When Boned was published in 2008, there was much controversy about who the author of this supposedly fictitious but wonderfully insightful look at the world of journalism in Australian television was. The book received much publicity on this fact alone, and I remember reading a review of the book in a newspaper, and then an extract of the book’s prologue, which they’d printed alongside the review. Ever since I read that extract, I wanted to read the book. However, a few weeks later the book was the furthest thing from my mind.
Fast forward to around one month ago. My mum and I were out op shopping, and, as I always do on these occasions, I was scouring the book sections for books. As we walked from one op shop to the next, I suddenly recalled the book Boned, for the first time in years. And, funnily enough, as I walked down the steps to the bookshelves of the next op shop, there the book was, sitting on the shelf, just waiting for me to buy it. Let’s call it fate.
It’s clear why the author of this book, who reportedly still works on Australian news programmes, wanted to remain anonymous. The author is completely frank about the industry and the way the networks compete against each other for ratings, preferring to air “news” which will rate well over hard-hitting journalism. The protagonist, Kate, also has the misfortune of being a female in a chauvinistic newsroom, where the only way to get ahead is to work twice as hard as men, or give the men what they’re after from the very day a new young woman joins the team. Kate chooses the former.

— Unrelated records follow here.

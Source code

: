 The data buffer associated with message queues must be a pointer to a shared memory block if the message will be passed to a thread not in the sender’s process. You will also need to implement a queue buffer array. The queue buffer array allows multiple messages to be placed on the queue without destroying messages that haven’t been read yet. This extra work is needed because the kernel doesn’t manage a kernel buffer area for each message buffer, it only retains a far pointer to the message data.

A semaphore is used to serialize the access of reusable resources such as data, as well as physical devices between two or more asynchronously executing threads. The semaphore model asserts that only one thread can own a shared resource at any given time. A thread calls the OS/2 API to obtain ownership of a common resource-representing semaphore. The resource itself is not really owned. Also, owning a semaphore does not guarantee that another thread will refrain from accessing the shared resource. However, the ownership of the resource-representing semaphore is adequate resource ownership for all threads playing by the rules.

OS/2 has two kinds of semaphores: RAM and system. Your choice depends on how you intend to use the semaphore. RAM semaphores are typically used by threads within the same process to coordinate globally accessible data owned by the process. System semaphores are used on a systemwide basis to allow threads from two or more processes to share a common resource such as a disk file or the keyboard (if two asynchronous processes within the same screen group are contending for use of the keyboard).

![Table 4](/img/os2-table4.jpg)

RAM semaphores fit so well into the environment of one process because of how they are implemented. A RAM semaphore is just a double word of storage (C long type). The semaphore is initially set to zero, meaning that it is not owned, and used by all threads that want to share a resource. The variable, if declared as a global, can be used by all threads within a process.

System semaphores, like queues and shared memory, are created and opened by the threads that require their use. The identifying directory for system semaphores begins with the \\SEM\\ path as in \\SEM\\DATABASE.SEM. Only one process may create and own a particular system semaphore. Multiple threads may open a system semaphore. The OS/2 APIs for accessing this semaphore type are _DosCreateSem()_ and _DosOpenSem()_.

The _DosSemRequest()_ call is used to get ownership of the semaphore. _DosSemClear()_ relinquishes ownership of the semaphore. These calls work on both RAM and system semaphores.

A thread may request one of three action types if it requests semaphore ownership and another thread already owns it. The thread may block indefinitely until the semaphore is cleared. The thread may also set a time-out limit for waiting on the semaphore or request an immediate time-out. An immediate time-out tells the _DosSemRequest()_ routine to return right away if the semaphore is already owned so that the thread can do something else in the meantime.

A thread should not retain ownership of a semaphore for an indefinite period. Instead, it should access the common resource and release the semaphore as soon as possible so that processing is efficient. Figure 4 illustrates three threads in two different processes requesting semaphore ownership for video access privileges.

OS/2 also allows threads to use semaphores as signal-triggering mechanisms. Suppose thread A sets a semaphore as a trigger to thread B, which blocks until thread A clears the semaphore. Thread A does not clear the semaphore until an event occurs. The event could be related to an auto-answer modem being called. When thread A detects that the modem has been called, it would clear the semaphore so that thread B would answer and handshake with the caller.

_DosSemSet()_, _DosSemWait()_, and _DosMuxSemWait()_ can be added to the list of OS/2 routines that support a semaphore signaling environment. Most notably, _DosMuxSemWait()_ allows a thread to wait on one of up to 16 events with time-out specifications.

I thoroughly enjoyed this book, and relished an Australian novel written about how network journalism works in this country, as opposed to overseas. Australia is a small fish compared to the rest of the world, and faces industry challenges which other countries do not. I also loved Kate’s character. She’s a woman who’s not afraid to take it to the men and stand up for herself and what she wants. She’s also willing to work hard to forward her career, as opposed to the other option. And while for the majority of the novel her career comes before her life, I thought the ending fit this novel perfectly.
I love the insight this book offers, and I love that the book and I found each other, even if it was five years after I first wanted to read it. Clearly, the book wanted me to read it, too.